§ Exercise directions
Search the entries below for "filename". Report each line where it occurs.

....................

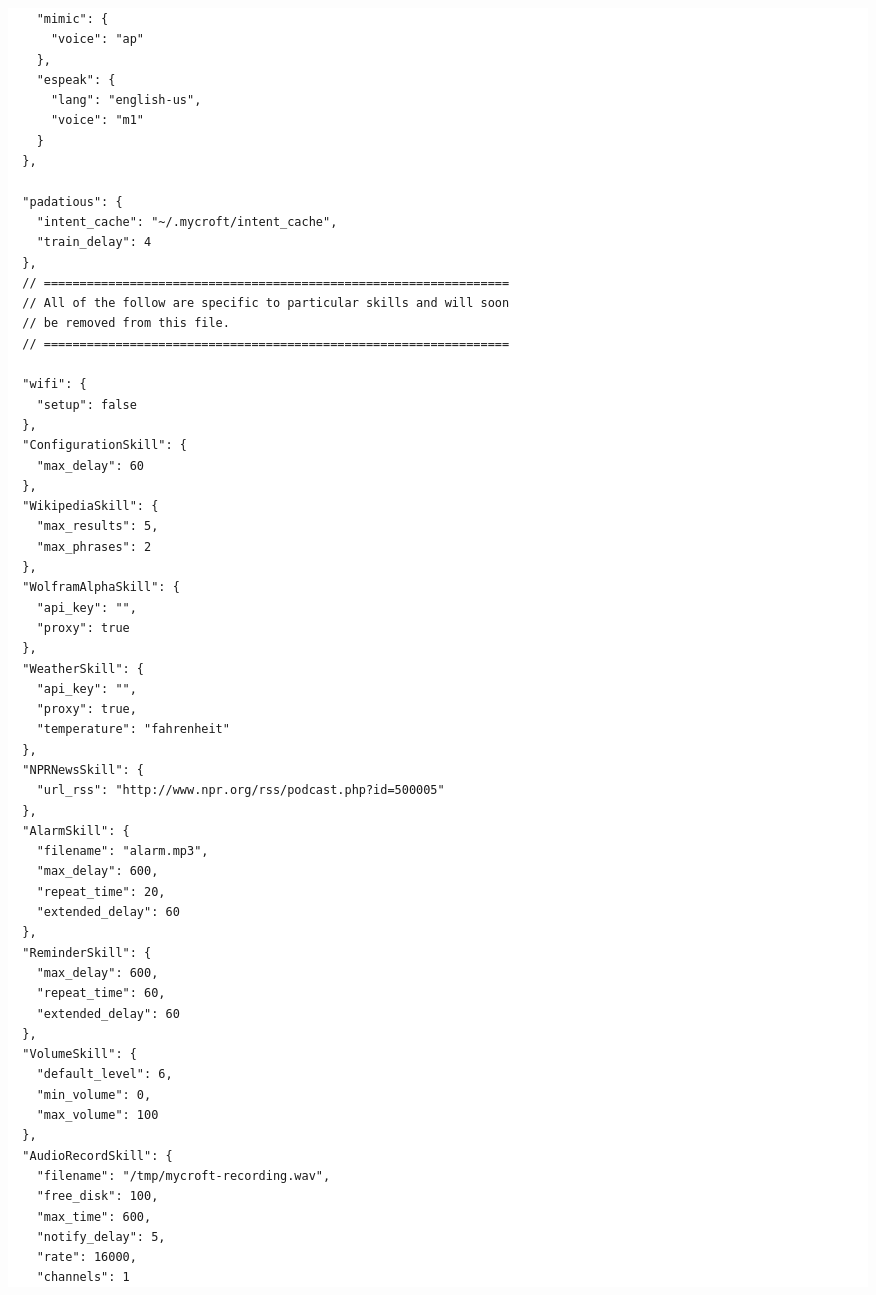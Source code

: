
 ```
    "mimic": {
      "voice": "ap"
    },
    "espeak": {
      "lang": "english-us",
      "voice": "m1"
    }
  },

  "padatious": {
    "intent_cache": "~/.mycroft/intent_cache",
    "train_delay": 4
  },
  // =================================================================
  // All of the follow are specific to particular skills and will soon
  // be removed from this file.
  // =================================================================

  "wifi": {
    "setup": false
  },
  "ConfigurationSkill": {
    "max_delay": 60
  },
  "WikipediaSkill": {
    "max_results": 5,
    "max_phrases": 2
  },
  "WolframAlphaSkill": {
    "api_key": "",
    "proxy": true
  },
  "WeatherSkill": {
    "api_key": "",
    "proxy": true,
    "temperature": "fahrenheit"
  },
  "NPRNewsSkill": {
    "url_rss": "http://www.npr.org/rss/podcast.php?id=500005"
  },
  "AlarmSkill": {
    "filename": "alarm.mp3",
    "max_delay": 600,
    "repeat_time": 20,
    "extended_delay": 60
  },
  "ReminderSkill": {
    "max_delay": 600,
    "repeat_time": 60,
    "extended_delay": 60
  },
  "VolumeSkill": {
    "default_level": 6,
    "min_volume": 0,
    "max_volume": 100
  },
  "AudioRecordSkill": {
    "filename": "/tmp/mycroft-recording.wav",
    "free_disk": 100,
    "max_time": 600,
    "notify_delay": 5,
    "rate": 16000,
    "channels": 1
```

....................

§ Your solution
    "filename": "alarm.mp3",
    "filename": "/tmp/mycroft-recording.wav",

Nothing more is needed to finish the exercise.